A suggestion from my organ teacher: don’t play every repeated note, but tie the bass and alto. Repeating the soprano helps keep the rhythm going though. And sometimes the tenor.
Yes, I've been taught that too when playing church hymns. Those SATB scores are really meant for singers. When replayed on organ, it's a bit too staccato-ish that way.
I can't play any church hymns, but I have always like this ending hymn I heard on the Mission of St. Clare's daily office website and I just found out it's sung by the Ely Cathedral Choir
I too really enjoy playing hymns. They're generally relatively simple, with clear soprano, alto, tenor and bass melodies which are very satisfying. It's funny though, my favourite hymns tend to be ones where the arrangements are by great composers. Two of my favourites are "Who would true valour see" arranged by Ralph Vaughan Williams, and "Long ago, prophets knew" arranged by Gustav Holst.

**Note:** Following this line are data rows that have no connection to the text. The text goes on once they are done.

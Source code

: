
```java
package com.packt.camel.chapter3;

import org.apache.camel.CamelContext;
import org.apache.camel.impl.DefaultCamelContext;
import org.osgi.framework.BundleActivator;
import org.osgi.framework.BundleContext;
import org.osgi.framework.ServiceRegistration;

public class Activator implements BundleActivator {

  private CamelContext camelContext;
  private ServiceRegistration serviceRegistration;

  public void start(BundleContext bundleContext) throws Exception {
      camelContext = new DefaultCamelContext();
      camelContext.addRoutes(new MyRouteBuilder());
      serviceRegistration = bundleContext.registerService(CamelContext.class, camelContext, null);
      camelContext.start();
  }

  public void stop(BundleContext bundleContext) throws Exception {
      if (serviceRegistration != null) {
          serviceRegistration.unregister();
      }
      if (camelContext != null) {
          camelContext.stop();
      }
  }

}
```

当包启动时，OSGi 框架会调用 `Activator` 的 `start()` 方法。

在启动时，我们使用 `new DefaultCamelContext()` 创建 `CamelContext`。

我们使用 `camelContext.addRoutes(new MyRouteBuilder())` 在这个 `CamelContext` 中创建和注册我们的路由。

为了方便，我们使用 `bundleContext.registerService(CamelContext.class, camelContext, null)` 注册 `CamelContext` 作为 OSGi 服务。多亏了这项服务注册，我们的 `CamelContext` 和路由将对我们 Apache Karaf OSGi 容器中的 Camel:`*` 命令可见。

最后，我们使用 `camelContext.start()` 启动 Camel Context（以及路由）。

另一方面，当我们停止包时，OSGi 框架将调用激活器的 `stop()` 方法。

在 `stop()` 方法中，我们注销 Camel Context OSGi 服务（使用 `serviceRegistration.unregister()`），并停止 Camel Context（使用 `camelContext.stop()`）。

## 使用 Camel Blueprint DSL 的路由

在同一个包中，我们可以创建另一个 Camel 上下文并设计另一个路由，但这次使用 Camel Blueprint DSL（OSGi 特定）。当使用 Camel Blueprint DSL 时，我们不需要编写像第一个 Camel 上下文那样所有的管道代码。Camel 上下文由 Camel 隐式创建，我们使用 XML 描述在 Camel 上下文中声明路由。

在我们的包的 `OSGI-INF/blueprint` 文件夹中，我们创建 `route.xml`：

Speaking of great composers' own hymns, there is the lovely Min Jesus, lad mit hjerte få which, if you aren't Danish, you'd probably have never heard, unless you know the composer's Wind Quintet, in which he used his hymn for the finale (Theme & Variations):
I first heard it in København in a church (whilst on my travels as a young man, about 100 years ago), and actually thought then that it was derived from a Danish folk song (even though at the time, I already knew The Inextinguishable and Hymnus amoris, and had sung in his folksy Fynsk Foraar as a chorister at school).
Staying in the Nordic countries, of course we all know this:
Everyone knows that Britain's favorite hymn, Jerusalem, was composed by Sir Hubert Parry, but not a lot of people know that another well-known hymn tune Repton (used in "Dear Lord and Father of Mankind" in the UK, though not in the US) was derived from Parry's contralto aria 'Long since in Egypt's plenteous land' in his oratorio Judith.
"I don't play accurately - anyone can play accurately - but I play with wonderful expression. As far as the piano is concerned, sentiment is my forte. I keep science for Life."
[...]at another well-known hymn tune Repton (used in "Dear Lord and Father of Mankind" in the UK, though not in the US) was derived from Parry's contralto aria 'Long since in Egypt's plenteous land' in his oratorio Judith.
.......which I've never heard until your link today. I doubt that there are any regular church goers in the UK (and probably Australia and NZ too) who knows it either.
Maybe it's just me, but Parry's 'Repton' tune sounds very English, and Maker's 'Rest' very American, in both the tune and the harmonization, even though they were both composed around the same time (1888 and 1887 respectively). Is that your perception too?
Just like this sounds very Finnish, even when sung by an English choir with English words:
"I don't play accurately - anyone can play accurately - but I play with wonderful expression. As far as the piano is concerned, sentiment is my forte. I keep science for Life."
I can't imagine any 'ordinary' crowd in the UK or US celebrating their own greatest composer(s) in the way the Finns celebrate theirs - really inspiring. Sibelius is truly an icon for them:
"I don't play accurately - anyone can play accurately - but I play with wonderful expression. As far as the piano is concerned, sentiment is my forte. I keep science for Life."
It was hard to find on Youtube the tune I know from my youth to "Dear Lord and Father of Mankind."
In North America, the prevailing tune used is 'Rest' by Frederick Charles Maker: .......which I've never heard until your link today. I doubt that there are any regular church goers in the UK (and probably Australia and NZ too) who knows it either.
'Rest' was the tune sung in the (Australian) Anglican church I attended in the 1960s. The hymn book we used was The Book of Common Praise which was nothing if not English. "Repton" is the tune we hear now - if you can find a church where they still sing hymns that is!